[Requirement] Pictures aside, please retype the whole listing word for word.
****************************************
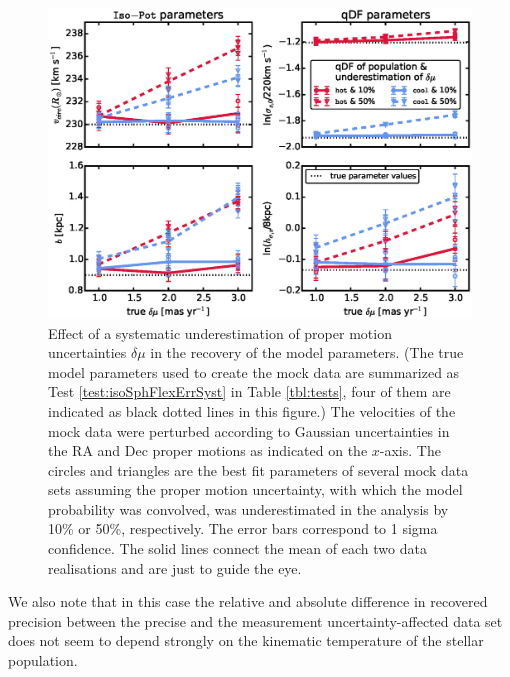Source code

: \begin{figure}[!htbp]
\centering
\includegraphics[width=\columnwidth]{figs/isoSphFlexErrSyst_offset_vs_error.eps}
\caption{Effect of a systematic underestimation of proper motion uncertainties $\delta \mu$ in the recovery of the model parameters. (The true model parameters used to create the mock data are summarized as Test \ref{test:isoSphFlexErrSyst} in Table \ref{tbl:tests}, four of them are indicated as black dotted lines in this figure.) The velocities of the mock data were perturbed according to Gaussian uncertainties in the RA and Dec proper motions as indicated on the $x$-axis. The circles and triangles are the best fit parameters of several mock data sets assuming the proper motion uncertainty, with which the model probability was convolved, was underestimated in the analysis by 10\% or 50\%, respectively. The error bars correspond to 1 sigma confidence. The solid lines connect the mean of each two data realisations and are just to guide the eye.}
\label{fig:isoSphFlexErrSyst}
\end{figure}



We also note that in this case the relative and absolute difference in recovered precision between the precise and the measurement uncertainty-affected data set does not seem to depend strongly on the kinematic temperature of the stellar population.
****************************************
[Answer to the exercise]
Source code

: \begin{figure}[!htbp]
\centering
\includegraphics[width=\columnwidth]{figs/isoSphFlexErrSyst_offset_vs_error.eps}
\caption{Effect of a systematic underestimation of proper motion uncertainties $\delta \mu$ in the recovery of the model parameters. (The true model parameters used to create the mock data are summarized as Test \ref{test:isoSphFlexErrSyst} in Table \ref{tbl:tests}, four of them are indicated as black dotted lines in this figure.) The velocities of the mock data were perturbed according to Gaussian uncertainties in the RA and Dec proper motions as indicated on the $x$-axis. The circles and triangles are the best fit parameters of several mock data sets assuming the proper motion uncertainty, with which the model probability was convolved, was underestimated in the analysis by 10\% or 50\%, respectively. The error bars correspond to 1 sigma confidence. The solid lines connect the mean of each two data realisations and are just to guide the eye.}
\label{fig:isoSphFlexErrSyst}
\end{figure}



We also note that in this case the relative and absolute difference in recovered precision between the precise and the measurement uncertainty-affected data set does not seem to depend strongly on the kinematic temperature of the stellar population.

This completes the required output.